The assertion – or implication – that he saved the auto industry is bogus. The auto industry was never on the verge of collapse. GM and Chrysler were in deep trouble, but Ford, Honda, Toyota, Nissan, Mazda, Kia, Hyundai, BMW and Mercedes Benz (to name some U.S. producers) were fine. Yes, in 2008–2009 the economy was in recession and automobile demand had tanked. The companies that had been the most profligate, the most reckless, and the least disciplined were exposed, but talk of industry collapse was the product of a Detroit public relations campaign that featured the claim that 2 to 3 million jobs could be lost if the government didn’t funnel huge sums of cash to the Big Three. (Details here.)
I have shouted from the rooftops about this issue for over three years. So rather than present all the facts and reconstruct all the arguments, let me economize with reference to this congressional testimony, given seven month ago. It pretty well sums up everything that’s wrong or misleading about the president’s narrative.
As I wrote last year:
The objection to the auto bailout was not that the federal government wouldn’t be able to marshal adequate resources to help GM. The most serious concerns were about the consequences of that intervention — the undermining of the rule of law, the property confiscations, the politically driven decisions and the distortion of market signals.
Any verdict on the auto bailouts must take into account, among other things, the illegal diversion of TARP funds, the forced transfer of assets from shareholders and debt-holders to pensioners and their union; the higher-risk premiums consequently built into U.S. corporate debt; the costs of denying Ford and the other more worthy automakers the spoils of competition; the costs of insulating irresponsible actors, such as the autoworkers’ union, from the outcomes of an apolitical bankruptcy proceeding; the diminution of U.S. moral authority to counsel foreign governments against market interventions; and the lingering uncertainty about policy that pervades the business environment to this day.
GM’s recent profits speak only to the fact that politicians committed more than $50 billion to the task of rescuing those companies and the United Auto Workers. With debts expunged, cash infused, inefficiencies severed, ownership reconstituted, sales rebates underwritten and political obstacles steamrolled — all in the midst of a recovery in U.S. auto demand — only the most incompetent operations could fail to make profits.

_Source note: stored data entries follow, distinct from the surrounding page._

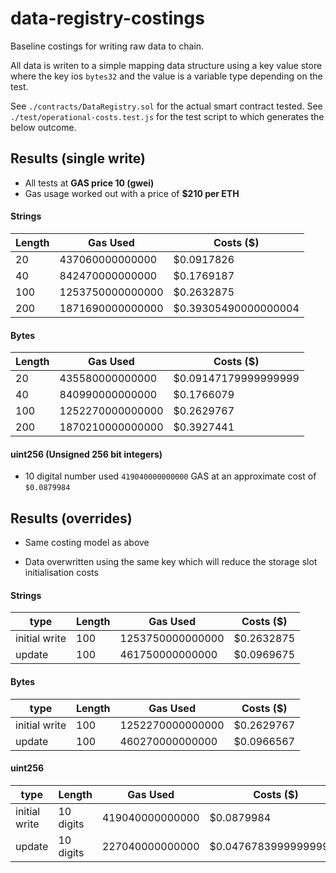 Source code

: # data-registry-costings

Baseline costings for writing raw data to chain. 

All data is writen to a simple mapping data structure using a key value store where the key ios `bytes32` and the value is a variable type depending on the test. 

See `./contracts/DataRegistry.sol` for the actual smart contract tested.
See `./test/operational-costs.test.js` for the test script to which generates the below outcome.  

## Results (single write)

* All tests at **GAS price 10 (gwei)**
* Gas usage worked out with a price of **$210 per ETH**

#### Strings

| Length | Gas Used | Costs ($) |
|---|---|---|
| 20  | 437060000000000  | $0.0917826  |
| 40  | 842470000000000  | $0.1769187  |
| 100  | 1253750000000000  | $0.2632875  |
| 200  | 1871690000000000  | $0.39305490000000004  |

#### Bytes

| Length | Gas Used | Costs ($) |
|---|---|---|
| 20  | 435580000000000  | $0.09147179999999999  |
| 40  | 840990000000000  | $0.1766079  |
| 100  | 1252270000000000  | $0.2629767 |
| 200  | 1870210000000000  | $0.3927441  |

#### uint256 (Unsigned 256 bit integers)

* 10 digital number used `419040000000000` GAS at an approximate cost of `$0.0879984` 

## Results (overrides)

* Same costing model as above

* Data overwritten using the same key which will reduce the storage slot initialisation costs

#### Strings

| type | Length | Gas Used | Costs ($) |
|---|---|---|---|
| initial write | 100  | 1253750000000000  | $0.2632875 |
| update | 100   |  461750000000000 | $0.0969675 |

#### Bytes

| type | Length | Gas Used | Costs ($) |
|---|---|---|---|
| initial write | 100  | 1252270000000000  | $0.2629767 | 
| update | 100   | 460270000000000  | $0.0966567 | 

#### uint256

| type | Length | Gas Used | Costs ($) |
|---|---|---|---|
| initial write | 10 digits  | 419040000000000  | $0.0879984 | 
| update | 10 digits | 227040000000000  | $0.047678399999999996 |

But taxpayers are still short at least $10 billion to $20 billion (depending on the price that the government’s 500 million shares of GM will fetch), and there is still significant overcapacity in the auto industry.
The administration should divest as soon as possible, without regard to the stock price. Keeping the government’s tentacles around a large firm in an important industry will keep the door open wider to industrial policy and will deter market-driven decision-making throughout the industry, possibly keeping the brakes on the recovery. Yes, there will be a significant loss to taxpayers. But the right lesson to learn from this chapter in history is that government interventions carry real economic costs — only some of which are readily measurable.